Guarding the crown jewels: Critical data
Guarding the crown jewels: Critical data

Taming vulnerabilities

There is no one golden application or process that will magically provide protection and compliance for PII. Rather, says Irvine, companies need to establish a series of IT policies, processes and standards to manage their environment and that, in turn, requires a full understanding of the business strategy. 

“These policies need to be developed and supported by the executive team,” he says. “Once determined, a complete IT inventory needs to be completed defining core systems, applications and data and the potential risks of loss of these IT assets.”

The next step companies should consider, says Irvine, is investment in three areas. First, an application scanner (fusers, web crawlers, and more) which searches for the existence of vulnerabilities (i.e., SQL injections, cross-site scripting). These flaws can allow systems to be breached or redirected with the consequence of data lost. 

Second, he recommends vulnerability scanners. While application scanners look only at the applications, vulnerability scanner devices search systems for anomalies in configurations, operating systems and applications. Items reviewed include accessibility of systems, missing updates, legacy applications with known vulnerabilities and more.

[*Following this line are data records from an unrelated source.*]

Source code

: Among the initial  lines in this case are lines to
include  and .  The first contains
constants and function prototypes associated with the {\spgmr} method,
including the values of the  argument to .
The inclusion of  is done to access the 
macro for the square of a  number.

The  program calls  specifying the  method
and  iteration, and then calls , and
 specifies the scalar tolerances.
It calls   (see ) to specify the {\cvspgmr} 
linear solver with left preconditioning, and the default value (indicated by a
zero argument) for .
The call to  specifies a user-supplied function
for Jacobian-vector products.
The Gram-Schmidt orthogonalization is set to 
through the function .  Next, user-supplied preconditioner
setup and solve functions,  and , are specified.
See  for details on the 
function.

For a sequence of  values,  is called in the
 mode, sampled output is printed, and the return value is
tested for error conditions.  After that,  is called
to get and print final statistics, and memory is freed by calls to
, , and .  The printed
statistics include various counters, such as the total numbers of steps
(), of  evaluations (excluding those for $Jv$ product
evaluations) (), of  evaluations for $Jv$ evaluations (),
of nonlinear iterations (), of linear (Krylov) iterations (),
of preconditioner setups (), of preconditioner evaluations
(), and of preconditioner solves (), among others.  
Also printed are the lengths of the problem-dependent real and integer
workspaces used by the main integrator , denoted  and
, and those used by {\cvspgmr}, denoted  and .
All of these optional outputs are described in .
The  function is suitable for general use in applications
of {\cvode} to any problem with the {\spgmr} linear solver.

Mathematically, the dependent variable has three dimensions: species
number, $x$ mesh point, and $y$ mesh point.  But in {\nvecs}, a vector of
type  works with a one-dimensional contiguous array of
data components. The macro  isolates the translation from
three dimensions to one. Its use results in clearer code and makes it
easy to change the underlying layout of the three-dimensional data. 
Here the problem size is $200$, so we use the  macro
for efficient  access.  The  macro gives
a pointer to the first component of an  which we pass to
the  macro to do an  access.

Finally, Irvine suggests enterprises implement information rights management (IRM) and digital rights management (DRM) processes and applications. These tools aid in the supervision of access control processes. These applications have the ability to encrypt data and report on access, including blocking data duplication, printing and transmission.

But, even that still might not be enough. Organizations should look at the wide benefits of encryption in general, says Todd Thiemann (left), senior director of product marketing at Vormetric, a San Jose, Calif.-based provider of enterprise encryption products. “This technology provides a safe haven for companies if there is a breach,” he says. 

ANd, should a company experience a high-profile loss event, they should develop, update and regularly exercise their disaster recovery and crisis contingency plans, says Tom Lambakis, vice president of information security consulting at Control Risks, a global risk consultancy with 34 offices in more than 100 countries.

Another challenge today is that many companies have locked themselves into old spending patterns, says Rachwald. Specifically, they overspend on network firewalls and anti-virus applications, which do little to actually protect data. Rachwald says those technologies are needed, but should be supplemented with employee training and efforts to protect data that are more “intelligent.” 

Fortunately, he says, paying the bill for those additional investments may start to get easier. “Line-of-business owners are taking a greater interest in cyber security,” he says. “More and more, we see budget and ownership being shared between security and business owners.” 

Photo: South Carolina Department of Health and Human Services Director Anthony Keck talks about a major security breach of data in his agency's office.

Alarm: Data leakage

Major breaches of PII in the past few years have included:

  • Heartland Payment Systems had 130 million payment records compromised.
  • TJX Companies had 94 million transactions compromised.
  • Sony had two, the first impacting 77 million and another where 25 million people were effected. 
  • U.S. Department of Veterans Affairs had the data of 26 million people compromised.
  • A former employee of the South Carolina Dept. of Health and Human Services was arrested after allegedly downloading the personal information of more than 228,000 Medicaid beneficiaries. 
  • The Tricare Military Health program and its Business Associate, Science Applications International had a breach which impacted almost five million individuals.